Os poucos quarteirões que ainda se mantêm inteiros, como o do Mabílio de Albuquerque (que se destaca pelo cuidado que o seu proprietário dedica à preservação do edifício centenário), ou o do Elinga Teatro, já apresentam sinais de que, excepto se algo se faça urgentemente, acabarão por ter o destino de tantos outros espaços sacrificados à ideologia arquitectónica do novo-riquismo sem gosto, que nos assola.

Os passeios são caminhos que só não são lúgubres porque o Sol, e a luz tão bela que nos propicia, consegue colorir as suas imperfeições, fazendo que o desmazelo com que são tratados - com frequentes crateras imprevistas, e ocupações anárquicas de vária ordem - acabe por ser disfarçado pela vida agitada que por eles transita, colorindo as dificuldades, como num quadro que retrata o sub-mundo tropical, que parece sempre menos dramático que o dos pobres nos países frios e sombrios.
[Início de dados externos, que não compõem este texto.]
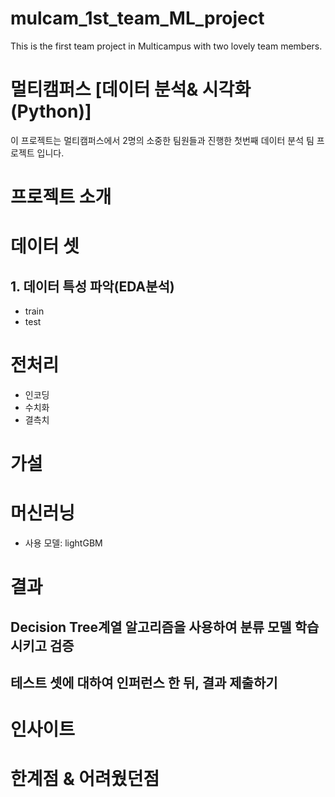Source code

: # mulcam_1st_team_ML_project
This is the first team project in Multicampus with two lovely team members. 

# 멀티캠퍼스 [데이터 분석& 시각화(Python)]
이 프로젝트는 멀티캠퍼스에서 2명의 소중한 팀원들과 진행한 첫번째 데이터 분석 팀 프로젝트 입니다. 


# 프로젝트 소개


# 데이터 셋
## 1. 데이터 특성 파악(EDA분석)
 - train
 - test


# 전처리
 - 인코딩
 - 수치화
 - 결측치


# 가설



# 머신러닝
 - 사용 모델: lightGBM



# 결과
## Decision Tree계열 알고리즘을 사용하여 분류 모델 학습 시키고 검증


## 테스트 셋에 대하여 인퍼런스 한 뒤, 결과 제출하기



# 인사이트


# 한계점 & 어려웠던점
As nossas crianças pululam por esses passeios, junto com os jovens desempregados que procuram alguma ocupação, ou as mamãs que vendem o que podem para matar a fome aos transeuntes a preço mais razoável, garantindo, assim, o seu sustento e o dos seus. Infelizmente, a muitos dos petizes, não resta outra alternativa senão estender a mão, enquanto pronunciam a ladainha: "me dá só qualquer coisa. Tenho fome!". E não podemos deixar de ver nesses rostos um mundo de oportunidades perdidas. O retrato daquilo que está mal e que deveria ser corrigido.

Andar a pé pelos passeios da nossa cidade deveria ser exercício obrigatório para os nossos governantes, assim como a visita aos bairros periféricos e a deslocação às províncias por estrada, pois obter-se-iam informações mais precisas que as que se retiram dos refinados relatórios de onerosos consultores, que se leem em ambientes assépticos, no ar condicionado dos gabinetes, convenientemente isolados da realidade. Afinal, parece ter sido necessária uma breve viagem de comboio para se aferir as condições da ligação terrestre entre o Bungo e o Novo Aeroporto Internacional, que, por tardia, teve (que se saiba) como único resultado, mais uns decretos presidenciais a libertar umas centenas de milhões, certamente não previstos no OGE, para que, por adjudicação directa, se criem as condições não só para a circulação dos comboios, mas, certamente, também dos autocarros milionários que se vão adquirir contrariando as regras, desprezando os concessionários nacionais, e sem consulta pública.

É que a experiência de andar por Luanda tem ainda uma componente adicional característica: o inefável fedor que preenche a maioria dos seus recantos. Pois, com tanta gente na rua, sem casas-de-banho públicas, o que se poderia esperar?